Tuesday, November 11, 2008

Tired

Been pretty tired for the past one week, and this week too (although the week has only just started). And of course, plus the added politics now, its tiring me even more. Haiz, have I already got tired of working already? Now it seems that I'm losing the steam and passion I had when I started working. Now everyday I go to work, just hoping for it to end. I'm not enjoying what I am doing. And I start asking myself, is this my ideal job? Is this what I want to do?

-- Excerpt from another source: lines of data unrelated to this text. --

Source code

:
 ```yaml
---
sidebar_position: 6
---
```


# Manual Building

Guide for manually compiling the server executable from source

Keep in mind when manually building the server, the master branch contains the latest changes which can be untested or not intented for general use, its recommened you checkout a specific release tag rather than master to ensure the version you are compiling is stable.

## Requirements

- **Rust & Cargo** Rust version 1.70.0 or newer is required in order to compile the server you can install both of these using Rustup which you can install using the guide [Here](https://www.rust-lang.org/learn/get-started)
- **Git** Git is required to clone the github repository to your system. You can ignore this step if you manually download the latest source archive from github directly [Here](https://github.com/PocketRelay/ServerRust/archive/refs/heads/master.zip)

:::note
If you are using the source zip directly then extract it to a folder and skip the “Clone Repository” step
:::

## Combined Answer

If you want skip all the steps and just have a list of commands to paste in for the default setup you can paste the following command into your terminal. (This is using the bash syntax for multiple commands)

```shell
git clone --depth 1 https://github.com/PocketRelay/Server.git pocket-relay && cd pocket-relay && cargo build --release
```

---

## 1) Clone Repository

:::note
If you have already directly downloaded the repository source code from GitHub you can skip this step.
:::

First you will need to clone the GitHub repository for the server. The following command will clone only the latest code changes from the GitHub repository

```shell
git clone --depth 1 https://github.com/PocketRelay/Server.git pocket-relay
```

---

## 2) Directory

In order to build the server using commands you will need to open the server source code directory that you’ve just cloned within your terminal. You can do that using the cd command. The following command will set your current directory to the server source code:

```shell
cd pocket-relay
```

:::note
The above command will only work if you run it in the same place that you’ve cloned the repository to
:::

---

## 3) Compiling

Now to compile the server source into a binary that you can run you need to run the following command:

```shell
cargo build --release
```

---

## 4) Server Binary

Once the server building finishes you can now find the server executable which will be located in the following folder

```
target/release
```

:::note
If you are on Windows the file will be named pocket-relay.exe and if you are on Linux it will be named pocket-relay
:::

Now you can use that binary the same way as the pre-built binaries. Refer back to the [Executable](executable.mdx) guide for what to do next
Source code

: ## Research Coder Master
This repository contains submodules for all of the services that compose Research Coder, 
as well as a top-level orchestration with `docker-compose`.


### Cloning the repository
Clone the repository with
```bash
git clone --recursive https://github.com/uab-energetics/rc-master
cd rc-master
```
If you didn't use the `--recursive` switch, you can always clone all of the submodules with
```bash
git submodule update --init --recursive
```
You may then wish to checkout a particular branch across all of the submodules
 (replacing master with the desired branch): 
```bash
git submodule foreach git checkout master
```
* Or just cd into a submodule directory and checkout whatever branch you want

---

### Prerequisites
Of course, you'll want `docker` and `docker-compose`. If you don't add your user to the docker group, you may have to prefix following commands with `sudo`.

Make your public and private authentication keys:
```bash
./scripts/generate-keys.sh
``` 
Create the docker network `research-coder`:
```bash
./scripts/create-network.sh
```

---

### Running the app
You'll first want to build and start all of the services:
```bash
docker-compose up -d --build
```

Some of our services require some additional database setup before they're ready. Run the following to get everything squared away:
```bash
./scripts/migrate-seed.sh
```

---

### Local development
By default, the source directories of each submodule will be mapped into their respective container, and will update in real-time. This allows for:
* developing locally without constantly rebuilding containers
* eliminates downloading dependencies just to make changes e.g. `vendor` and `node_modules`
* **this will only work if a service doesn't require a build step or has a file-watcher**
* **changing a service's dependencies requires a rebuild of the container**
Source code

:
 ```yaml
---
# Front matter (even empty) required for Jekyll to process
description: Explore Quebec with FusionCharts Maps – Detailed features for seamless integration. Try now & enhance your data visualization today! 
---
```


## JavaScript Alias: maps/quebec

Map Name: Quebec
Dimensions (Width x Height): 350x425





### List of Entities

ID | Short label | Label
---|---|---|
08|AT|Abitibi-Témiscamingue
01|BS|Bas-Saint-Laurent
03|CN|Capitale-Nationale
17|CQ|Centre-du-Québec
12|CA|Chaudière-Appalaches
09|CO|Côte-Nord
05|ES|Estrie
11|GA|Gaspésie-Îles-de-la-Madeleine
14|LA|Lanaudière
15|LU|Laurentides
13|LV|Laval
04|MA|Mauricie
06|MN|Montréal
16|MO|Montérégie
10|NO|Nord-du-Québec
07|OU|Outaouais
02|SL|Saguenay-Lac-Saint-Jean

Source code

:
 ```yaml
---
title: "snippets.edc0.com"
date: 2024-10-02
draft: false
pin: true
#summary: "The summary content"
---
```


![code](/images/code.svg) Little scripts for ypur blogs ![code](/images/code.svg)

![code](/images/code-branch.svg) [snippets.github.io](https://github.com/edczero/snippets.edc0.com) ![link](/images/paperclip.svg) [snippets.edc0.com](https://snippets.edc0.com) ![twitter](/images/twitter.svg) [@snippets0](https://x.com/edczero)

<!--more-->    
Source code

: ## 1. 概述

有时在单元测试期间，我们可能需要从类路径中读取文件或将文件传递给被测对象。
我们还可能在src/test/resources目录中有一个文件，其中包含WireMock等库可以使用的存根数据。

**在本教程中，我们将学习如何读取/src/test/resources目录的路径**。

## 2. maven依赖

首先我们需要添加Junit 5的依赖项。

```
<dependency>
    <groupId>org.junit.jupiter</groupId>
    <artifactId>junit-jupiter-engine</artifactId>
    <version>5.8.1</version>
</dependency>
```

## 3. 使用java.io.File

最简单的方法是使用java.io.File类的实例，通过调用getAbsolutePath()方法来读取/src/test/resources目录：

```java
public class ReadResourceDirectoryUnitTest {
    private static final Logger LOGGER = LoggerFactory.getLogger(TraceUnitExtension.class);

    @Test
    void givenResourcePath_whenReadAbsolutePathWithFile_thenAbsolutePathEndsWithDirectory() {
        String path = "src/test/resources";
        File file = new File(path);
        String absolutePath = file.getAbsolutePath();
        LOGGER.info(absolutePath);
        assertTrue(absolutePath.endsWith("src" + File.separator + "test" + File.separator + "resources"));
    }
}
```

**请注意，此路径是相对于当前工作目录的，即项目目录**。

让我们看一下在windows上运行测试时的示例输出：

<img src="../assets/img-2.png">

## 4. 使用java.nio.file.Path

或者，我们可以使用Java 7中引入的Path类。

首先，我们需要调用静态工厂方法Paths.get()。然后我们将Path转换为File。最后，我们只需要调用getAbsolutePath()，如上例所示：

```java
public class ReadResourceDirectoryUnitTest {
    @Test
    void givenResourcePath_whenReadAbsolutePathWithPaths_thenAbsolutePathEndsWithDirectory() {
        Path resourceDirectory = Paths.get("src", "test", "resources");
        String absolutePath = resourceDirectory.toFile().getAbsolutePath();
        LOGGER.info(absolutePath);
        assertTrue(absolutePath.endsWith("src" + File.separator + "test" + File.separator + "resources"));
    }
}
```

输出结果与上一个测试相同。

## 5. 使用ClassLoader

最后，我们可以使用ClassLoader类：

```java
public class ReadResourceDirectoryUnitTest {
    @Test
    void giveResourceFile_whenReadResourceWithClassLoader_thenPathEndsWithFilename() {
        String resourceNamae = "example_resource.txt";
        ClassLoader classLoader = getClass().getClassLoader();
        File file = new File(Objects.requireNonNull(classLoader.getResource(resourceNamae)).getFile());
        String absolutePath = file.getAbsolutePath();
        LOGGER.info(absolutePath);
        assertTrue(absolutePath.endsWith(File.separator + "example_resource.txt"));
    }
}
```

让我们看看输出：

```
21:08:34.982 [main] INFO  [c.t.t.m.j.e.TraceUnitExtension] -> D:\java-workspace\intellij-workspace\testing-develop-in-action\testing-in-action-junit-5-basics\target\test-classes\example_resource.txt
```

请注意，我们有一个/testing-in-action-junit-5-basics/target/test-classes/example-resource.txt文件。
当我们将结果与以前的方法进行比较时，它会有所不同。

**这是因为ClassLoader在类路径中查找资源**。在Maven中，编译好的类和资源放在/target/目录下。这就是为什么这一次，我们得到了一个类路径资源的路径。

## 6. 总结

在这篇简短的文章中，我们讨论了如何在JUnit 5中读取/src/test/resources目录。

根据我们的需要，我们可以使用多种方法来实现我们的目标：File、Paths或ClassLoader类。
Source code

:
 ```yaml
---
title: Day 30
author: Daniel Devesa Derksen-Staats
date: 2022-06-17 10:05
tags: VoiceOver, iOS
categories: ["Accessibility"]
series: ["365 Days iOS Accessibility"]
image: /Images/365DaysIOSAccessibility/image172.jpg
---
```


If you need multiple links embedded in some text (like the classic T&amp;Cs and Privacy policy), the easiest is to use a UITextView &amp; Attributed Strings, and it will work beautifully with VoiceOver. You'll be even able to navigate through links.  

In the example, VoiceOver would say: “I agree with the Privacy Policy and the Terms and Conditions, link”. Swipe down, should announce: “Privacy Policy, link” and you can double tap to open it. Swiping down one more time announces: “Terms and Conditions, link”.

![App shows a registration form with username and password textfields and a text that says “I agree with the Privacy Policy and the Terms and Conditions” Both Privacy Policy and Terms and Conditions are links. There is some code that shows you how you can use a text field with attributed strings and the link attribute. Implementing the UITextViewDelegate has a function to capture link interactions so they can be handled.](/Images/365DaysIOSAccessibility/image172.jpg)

Of course most of the people in office are nice, and I get along pretty well with most of them. But I'm just tired of what I am doing, and it seems that the work I do is not getting recognised, and I don't see the light at the end of the tunnel. I mean at the rate its going, I'll probably still be a small analyst, it seems that I won't be able to progress anywhere. So I guess sub-consciously my mind has realised this, and because of this, it is not as willing to put in the effort to do its best for my job. Haiz, I don't know... For now, I'll just how far this will take me. I'm just 2 1/2 weeks away from the end of my contract, although Molly did ask me if I'm interested to extend my contract, but still nothing has been confirmed till now, neither has anyone else approached me to discuss my future in the company. So I'm keeping myself upbeat of the entire situation. I mean in the worst case, I'll just leave the company in December, and look for another job. Well, I'm taking one step at a time now, trying not to think too much. Some people have told me that a bank job really don't quite fit into my character. As in its too 'business-y' for me. Some suggest that I should be looking for a job that is more creative, like advertising, tourism, events etc. I don't know... Haiz, let me think about it. I don't even know what my future holds for me. Or what I really want to be. Right now, I just hope to quickly find back that fire and passion I have for working as when I just started. I think that will help keep me going on. Well at least for now.